For the moment the day was as golden as the linoleum.
The peach tree was not yet cut down in a rage
and the flow of empty beer bottles, that even the powerful
Bernadette could not staunch, had yet to intrude on
her childhood.

She had made ten.
Ten was perfect.

-Kat Cavanaugh LaMantia

Novelist Tom Robbins is often quoted as saying, "It is never too late to have a happy childhood."  I agree. I want to agree. My faith in the One who loves me best helps my happy choices.

How many of us have had one peach tree or another uprooted, chopped down, plowed under? Countless, I imagine. I grew up in an alcoholic family system that not only bled our bank accounts (including our little piggy banks) but bled out trust. A hard thing to recover. So many of my adult choices were due to the dysfunction in my childhood or a reaction against it.

I had mostly eight good years before spin the beer bottle began to strip away the happiness from our family. In that time I began to be drawn to the Lord whom I would later fully embrace. In those eight years my father planted some good seeds and I have some wonderful memories of them. The ones that followed were a different story. I will not elaborate. Forgiveness is the fruit of the most sacred Tree.

Suffice it to say that I learned to plant my own peach trees. I wanted peaches and I was not getting enough waiting for charity. I got a shovel. I grabbed up the "whatever things" admonition of scripture and drew up plans for an orchard.

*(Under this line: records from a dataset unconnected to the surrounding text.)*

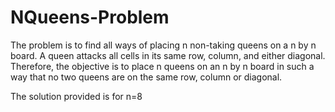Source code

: # NQueens-Problem
The problem is to find all ways of placing n non-taking queens on a n by n board.
A queen attacks all cells in its same row, column, and either diagonal. 
Therefore, the objective is to place n queens on an n by n board in such a way that no two queens are on the same row, column or diagonal.
 
 The solution provided is for  n=8
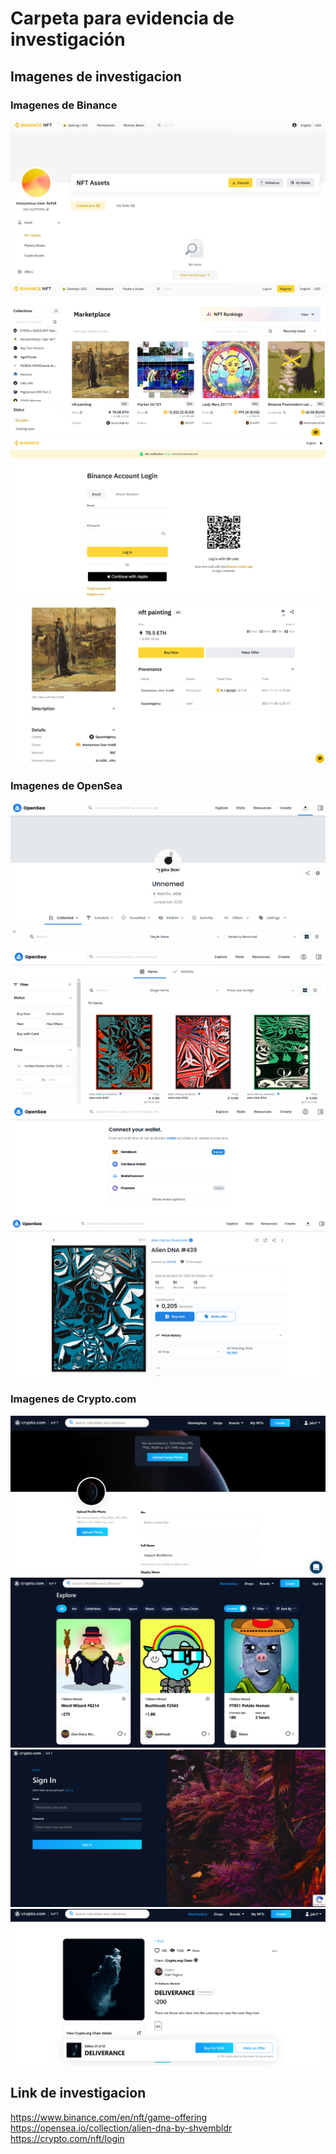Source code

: # Carpeta para evidencia de investigación

## Imagenes de investigacion

### Imagenes de Binance
![error](ImagenesInvestigacion/1.2.png)
![plot](ImagenesInvestigacion/2.2.PNG)
![plot](ImagenesInvestigacion/3.2.PNG)
![plot](ImagenesInvestigacion/4.2.png)

### Imagenes de OpenSea
![plot](ImagenesInvestigacion/1.1.PNG)
![plot](ImagenesInvestigacion/2.1.PNG)
![plot](ImagenesInvestigacion/3.1.png)
![plot](ImagenesInvestigacion/4.1.png)


### Imagenes de Crypto.com
![plot](ImagenesInvestigacion/1.3.png)
![plot](ImagenesInvestigacion/2.3.PNG)
![plot](ImagenesInvestigacion/3.3.png)
![plot](ImagenesInvestigacion/4.3.png)


## Link de investigacion
https://www.binance.com/en/nft/game-offering <br />
https://opensea.io/collection/alien-dna-by-shvembldr <br />
https://crypto.com/nft/login <br />
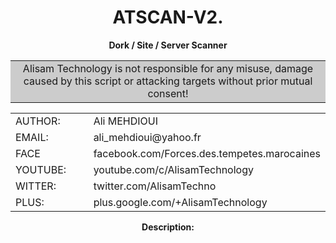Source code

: <h1 align="center">ATSCAN-V2.</h1>
<p align="center"> <b>Dork / Site / Server Scanner </b></p>
<center>
<table class="info" border="0" cellpadding="0" cellspacing="2" width="100%px">
  <tr>
    <td bgcolor="#CCCCCC" align="center">Alisam Technology is not responsible for any misuse, damage caused by this script or attacking targets without prior mutual consent!</td>
</center>
<table class="info" border="0" cellpadding="0" cellspacing="2" width="100%px">
  <tr>
    <td width="30%">AUTHOR:</td><td>Ali MEHDIOUI</td>
  </tr>
  <tr>
    <td width="30%">EMAIL:</td><td>ali_mehdioui@yahoo.fr</td>
  </tr>
  <tr>
    <td width="30%">FACE</td><td>facebook.com/Forces.des.tempetes.marocaines</td>
  </tr>
  <tr>
    <td width="30%">YOUTUBE:</td><td>youtube.com/c/AlisamTechnology</td>
  </tr>
  <tr>
    <td width="30%">WITTER:</td><td>twitter.com/AlisamTechno</td>
  </tr>
  <tr>
    <td width="30%">PLUS:</td><td>plus.google.com/+AlisamTechnology</td>
  </tr>
</table>
<p> <b>Description: </b></p>







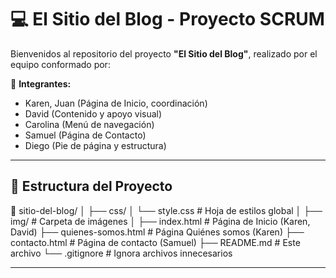 # 💻 El Sitio del Blog - Proyecto SCRUM

Bienvenidos al repositorio del proyecto **"El Sitio del Blog"**, realizado por el equipo conformado por:

👥 **Integrantes:**
- Karen, Juan (Página de Inicio, coordinación)
- David (Contenido y apoyo visual)
- Carolina (Menú de navegación)
- Samuel (Página de Contacto)
- Diego (Pie de página y estructura)

---

## 📁 Estructura del Proyecto

📁 sitio-del-blog/
│
├── css/
│ └── style.css # Hoja de estilos global
│
├── img/ # Carpeta de imágenes
│
├── index.html # Página de Inicio (Karen, David)
├── quienes-somos.html # Página Quiénes somos (Karen)
├── contacto.html # Página de contacto (Samuel)
├── README.md # Este archivo
└── .gitignore # Ignora archivos innecesarios


---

If you have peaches you can eat well and you can share. You don't have to be stuck with a hole in the ground. If there is something you miss, if there is a godly way to get it,  then go for it. Why wait for someone else to beautify your emotional landscape when you have the best gardener in the universe as your Father? You get your talent from Him.

Can't replace that exact thing?  Substitutes are allowed. Start planting and when your yard is full of whatever it is that comforts your heart, just step over the fence and keep on going.

The world needs your peaches.

Who listens to the Word will find good, and happy is one who trusts in the Lord.- Proverbs 16:20

-kl

https://secure1.heifer.org/gift-catalog/trees.html

My favorite tree as a child was a peach of peach at the far end of our yard. It got the ax and when I couldn't stop thinking about it as an adult, I thought about planting my own. At the time I did not have a yard of my own so I planted my peaches in the yards of poor children around the world. Beauty for ashes. I just may see those peaches in Heaven.